#### Records for the exercise:
************

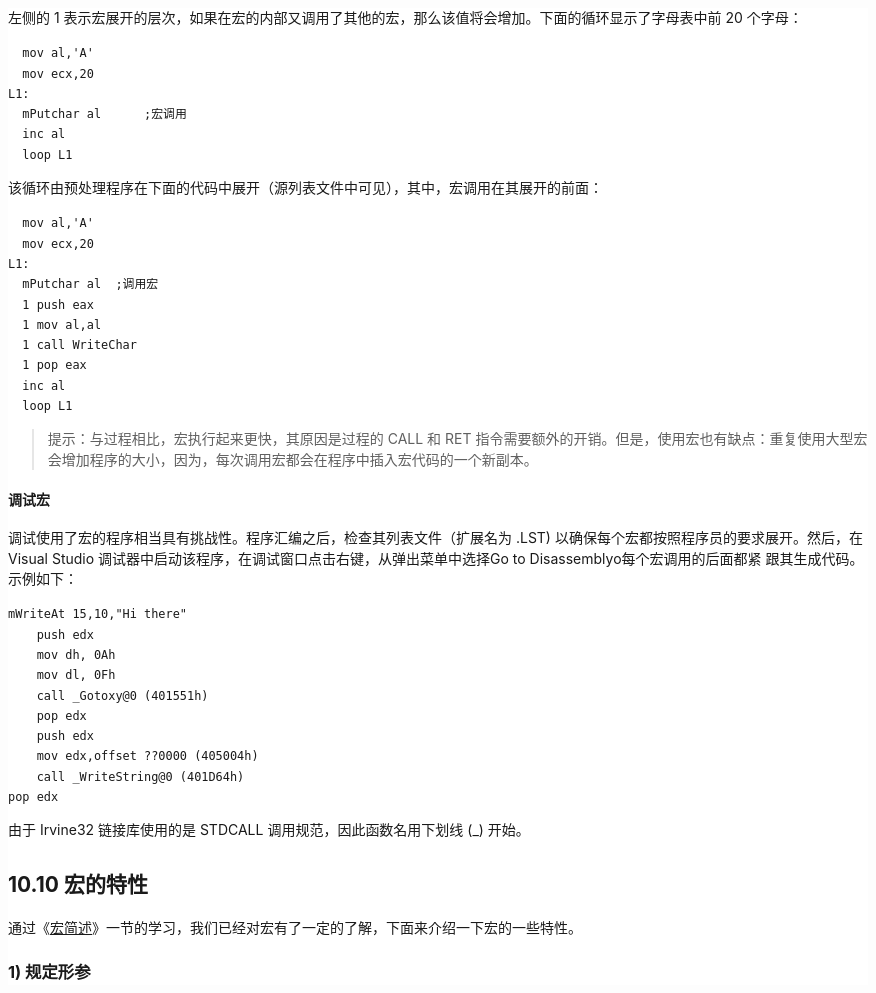 左侧的 1 表示宏展开的层次，如果在宏的内部又调用了其他的宏，那么该值将会增加。下面的循环显示了字母表中前 20 个字母：

```text
  mov al,'A'
  mov ecx,20
L1:
  mPutchar al      ;宏调用
  inc al
  loop L1
```

该循环由预处理程序在下面的代码中展开（源列表文件中可见），其中，宏调用在其展开的前面：

```text
  mov al,'A'
  mov ecx,20
L1:
  mPutchar al  ;调用宏
  1 push eax
  1 mov al,al
  1 call WriteChar
  1 pop eax
  inc al
  loop L1
```

> 提示：与过程相比，宏执行起来更快，其原因是过程的 CALL 和 RET 指令需要额外的开销。但是，使用宏也有缺点：重复使用大型宏会增加程序的大小，因为，每次调用宏都会在程序中插入宏代码的一个新副本。

#### 调试宏

调试使用了宏的程序相当具有挑战性。程序汇编之后，检查其列表文件（扩展名为 .LST\) 以确保每个宏都按照程序员的要求展开。然后，在Visual Studio 调试器中启动该程序，在调试窗口点击右键，从弹出菜单中选择Go to Disassemblyo每个宏调用的后面都紧 跟其生成代码。示例如下：

```text
mWriteAt 15,10,"Hi there"
    push edx
    mov dh, 0Ah
    mov dl, 0Fh
    call _Gotoxy@0 (401551h)
    pop edx
    push edx
    mov edx,offset ??0000 (405004h)
    call _WriteString@0 (401D64h)
pop edx
```

由于 Irvine32 链接库使用的是 STDCALL 调用规范，因此函数名用下划线 \(\_\) 开始。

## 10.10 宏的特性

通过《[宏简述](http://c.biancheng.net/view/3713.html)》一节的学习，我们已经对宏有了一定的了解，下面来介绍一下宏的一些特性。

### 1\) 规定形参
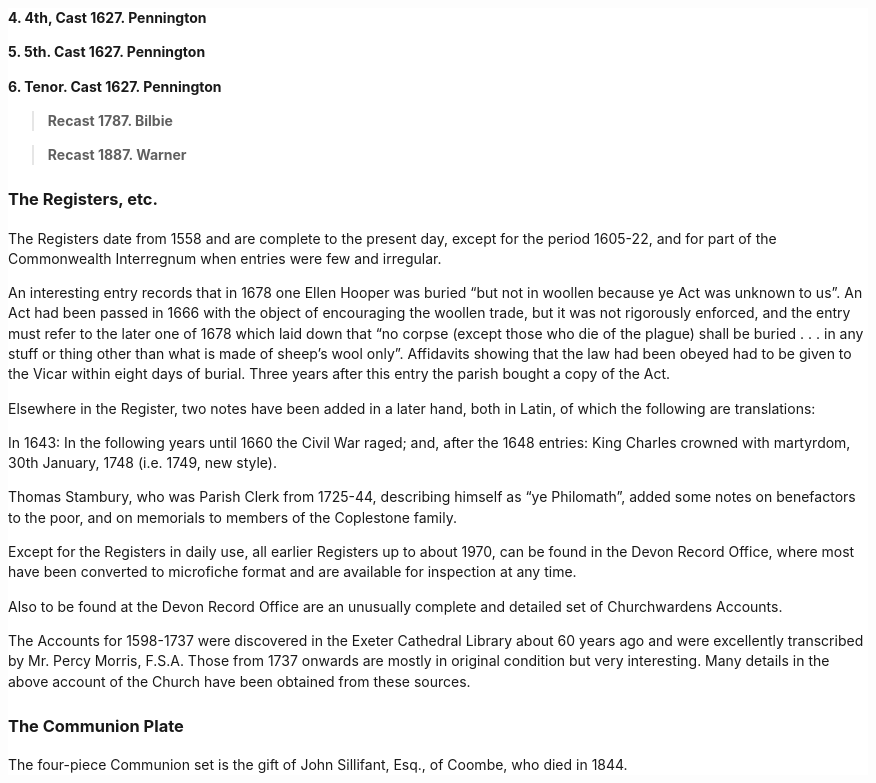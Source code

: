 **4. 4th, Cast 1627. Pennington**

**5. 5th. Cast 1627. Pennington**

**6. Tenor. Cast 1627. Pennington**

>   **Recast 1787. Bilbie** 

>   **Recast 1887. Warner**


### The Registers, etc. 

The Registers date from 1558 and are complete to the present day, except
for the period 1605-22, and for part of the Commonwealth Interregnum
when entries were few and irregular.

An interesting entry records that in 1678 one Ellen Hooper was buried
“but not in woollen because ye Act was unknown to us”. An Act had been
passed in 1666 with the object of encouraging the woollen trade, but it
was not rigorously enforced, and the entry must refer to the later one
of 1678 which laid down that “no corpse (except those who die of the
plague) shall be buried . . . in any stuff or thing other than what is
made of sheep’s wool only”. Affidavits showing that the law had been
obeyed had to be given to the Vicar within eight days of burial. Three
years after this entry the parish bought a copy of the Act.

Elsewhere in the Register, two notes have been added in a later hand,
both in Latin, of which the following are translations:

In 1643: In the following years until 1660 the Civil War raged; and,
after the 1648 entries: King Charles crowned with martyrdom, 30th
January, 1748 (i.e. 1749, new style).

Thomas Stambury, who was Parish Clerk from 1725-44, describing himself
as “ye Philomath”, added some notes on benefactors to the poor, and on
memorials to members of the Coplestone family.

Except for the Registers in daily use, all earlier Registers up to about
1970, can be found in the Devon Record Office, where most have been
converted to microfiche format and are available for inspection at any
time.

Also to be found at the Devon Record Office are an unusually complete
and detailed set of Churchwardens Accounts.

The Accounts for 1598-1737 were discovered in the Exeter Cathedral
Library about 60 years ago and were excellently transcribed by Mr. Percy
Morris, F.S.A. Those from 1737 onwards are mostly in original condition
but very interesting. Many details in the above account of the Church
have been obtained from these sources.

### The Communion Plate

The four-piece Communion set is the gift of John Sillifant, Esq., of
Coombe, who died in 1844.

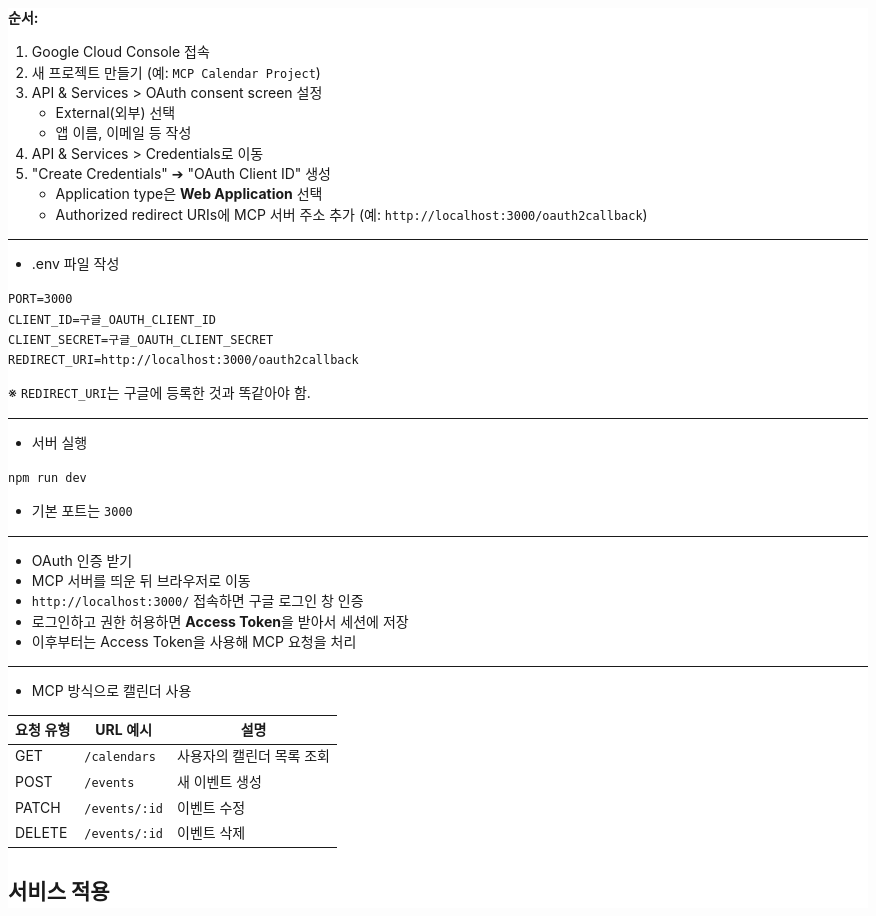 **순서:**

1. Google Cloud Console 접속
2. 새 프로젝트 만들기 (예: `MCP Calendar Project`)
3. API & Services > OAuth consent screen 설정
    - External(외부) 선택
    - 앱 이름, 이메일 등 작성
4. API & Services > Credentials로 이동
5. "Create Credentials" ➔ "OAuth Client ID" 생성
    - Application type은 **Web Application** 선택
    - Authorized redirect URIs에 MCP 서버 주소 추가 (예: `http://localhost:3000/oauth2callback`)

---

- .env 파일 작성

```
PORT=3000
CLIENT_ID=구글_OAUTH_CLIENT_ID
CLIENT_SECRET=구글_OAUTH_CLIENT_SECRET
REDIRECT_URI=http://localhost:3000/oauth2callback
```

※ `REDIRECT_URI`는 구글에 등록한 것과 똑같아야 함.

---

- 서버 실행

```bash
npm run dev
```

- 기본 포트는 `3000`

---

- OAuth 인증 받기
- MCP 서버를 띄운 뒤 브라우저로 이동
- `http://localhost:3000/` 접속하면 구글 로그인 창 인증
- 로그인하고 권한 허용하면 **Access Token**을 받아서 세션에 저장
- 이후부터는 Access Token을 사용해 MCP 요청을 처리

---

- MCP 방식으로 캘린더 사용

| 요청 유형 | URL 예시 | 설명 |
| --- | --- | --- |
| GET | `/calendars` | 사용자의 캘린더 목록 조회 |
| POST | `/events` | 새 이벤트 생성 |
| PATCH | `/events/:id` | 이벤트 수정 |
| DELETE | `/events/:id` | 이벤트 삭제 |

## 서비스 적용

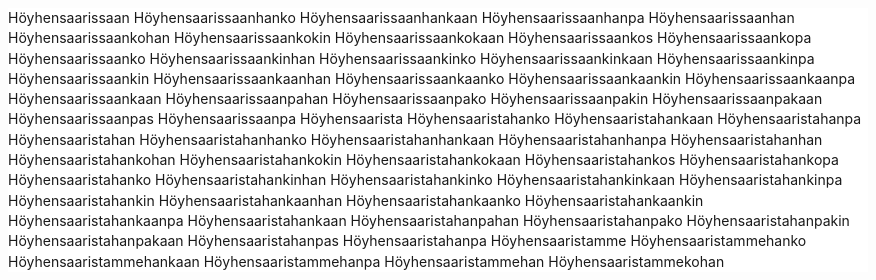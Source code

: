 Höyhensaarissaan
Höyhensaarissaanhanko
Höyhensaarissaanhankaan
Höyhensaarissaanhanpa
Höyhensaarissaanhan
Höyhensaarissaankohan
Höyhensaarissaankokin
Höyhensaarissaankokaan
Höyhensaarissaankos
Höyhensaarissaankopa
Höyhensaarissaanko
Höyhensaarissaankinhan
Höyhensaarissaankinko
Höyhensaarissaankinkaan
Höyhensaarissaankinpa
Höyhensaarissaankin
Höyhensaarissaankaanhan
Höyhensaarissaankaanko
Höyhensaarissaankaankin
Höyhensaarissaankaanpa
Höyhensaarissaankaan
Höyhensaarissaanpahan
Höyhensaarissaanpako
Höyhensaarissaanpakin
Höyhensaarissaanpakaan
Höyhensaarissaanpas
Höyhensaarissaanpa
Höyhensaarista
Höyhensaaristahanko
Höyhensaaristahankaan
Höyhensaaristahanpa
Höyhensaaristahan
Höyhensaaristahanhanko
Höyhensaaristahanhankaan
Höyhensaaristahanhanpa
Höyhensaaristahanhan
Höyhensaaristahankohan
Höyhensaaristahankokin
Höyhensaaristahankokaan
Höyhensaaristahankos
Höyhensaaristahankopa
Höyhensaaristahanko
Höyhensaaristahankinhan
Höyhensaaristahankinko
Höyhensaaristahankinkaan
Höyhensaaristahankinpa
Höyhensaaristahankin
Höyhensaaristahankaanhan
Höyhensaaristahankaanko
Höyhensaaristahankaankin
Höyhensaaristahankaanpa
Höyhensaaristahankaan
Höyhensaaristahanpahan
Höyhensaaristahanpako
Höyhensaaristahanpakin
Höyhensaaristahanpakaan
Höyhensaaristahanpas
Höyhensaaristahanpa
Höyhensaaristamme
Höyhensaaristammehanko
Höyhensaaristammehankaan
Höyhensaaristammehanpa
Höyhensaaristammehan
Höyhensaaristammekohan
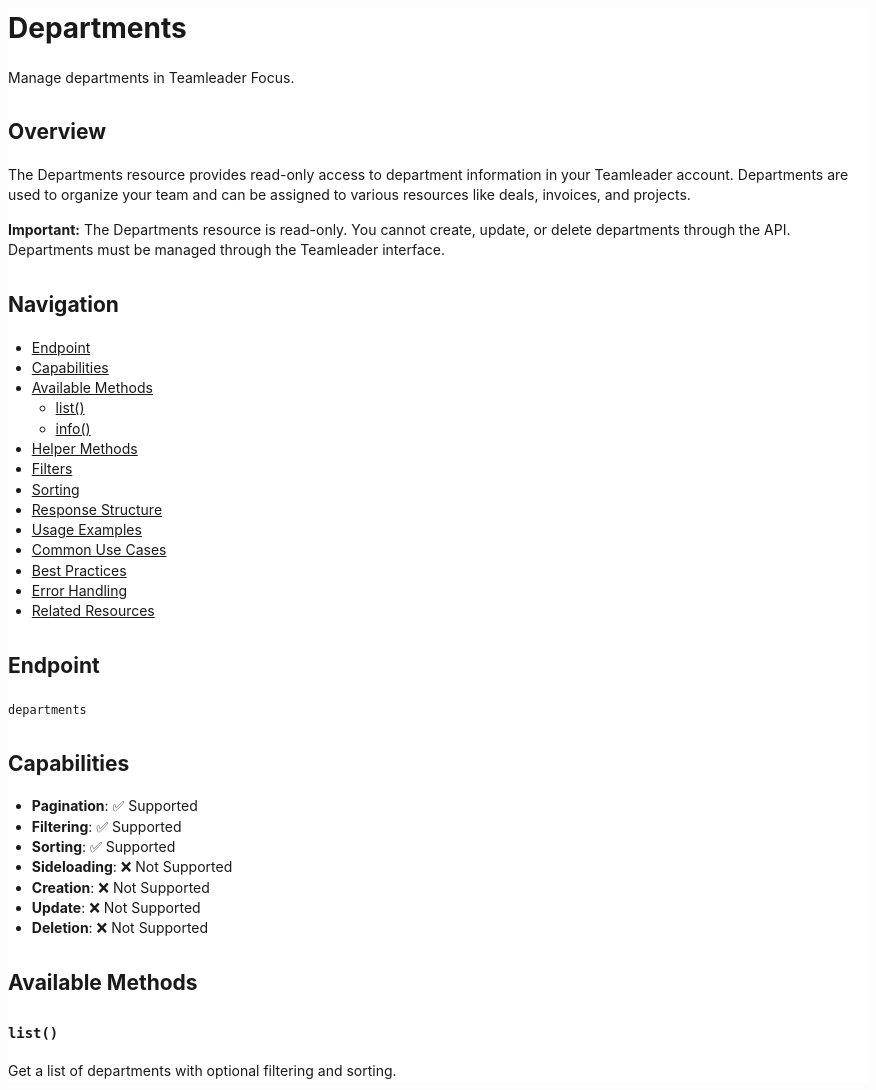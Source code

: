 # Departments

Manage departments in Teamleader Focus.

## Overview

The Departments resource provides read-only access to department information in your Teamleader account. Departments are used to organize your team and can be assigned to various resources like deals, invoices, and projects.

**Important:** The Departments resource is read-only. You cannot create, update, or delete departments through the API. Departments must be managed through the Teamleader interface.

## Navigation

- [Endpoint](#endpoint)
- [Capabilities](#capabilities)
- [Available Methods](#available-methods)
    - [list()](#list)
    - [info()](#info)
- [Helper Methods](#helper-methods)
- [Filters](#filters)
- [Sorting](#sorting)
- [Response Structure](#response-structure)
- [Usage Examples](#usage-examples)
- [Common Use Cases](#common-use-cases)
- [Best Practices](#best-practices)
- [Error Handling](#error-handling)
- [Related Resources](#related-resources)

## Endpoint

`departments`

## Capabilities

- **Pagination**: ✅ Supported
- **Filtering**: ✅ Supported
- **Sorting**: ✅ Supported
- **Sideloading**: ❌ Not Supported
- **Creation**: ❌ Not Supported
- **Update**: ❌ Not Supported
- **Deletion**: ❌ Not Supported

## Available Methods

### `list()`

Get a list of departments with optional filtering and sorting.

************

#### Problem requirements:
In the listing above, locate the line containing "1. Google Cloud Console 접속" and the line containing "- Application type은", then transcribe both and every line between them verbatim.

#### Task result:
1. Google Cloud Console 접속
2. 새 프로젝트 만들기 (예: `MCP Calendar Project`)
3. API & Services > OAuth consent screen 설정
    - External(외부) 선택
    - 앱 이름, 이메일 등 작성
4. API & Services > Credentials로 이동
5. "Create Credentials" ➔ "OAuth Client ID" 생성
    - Application type은 **Web Application** 선택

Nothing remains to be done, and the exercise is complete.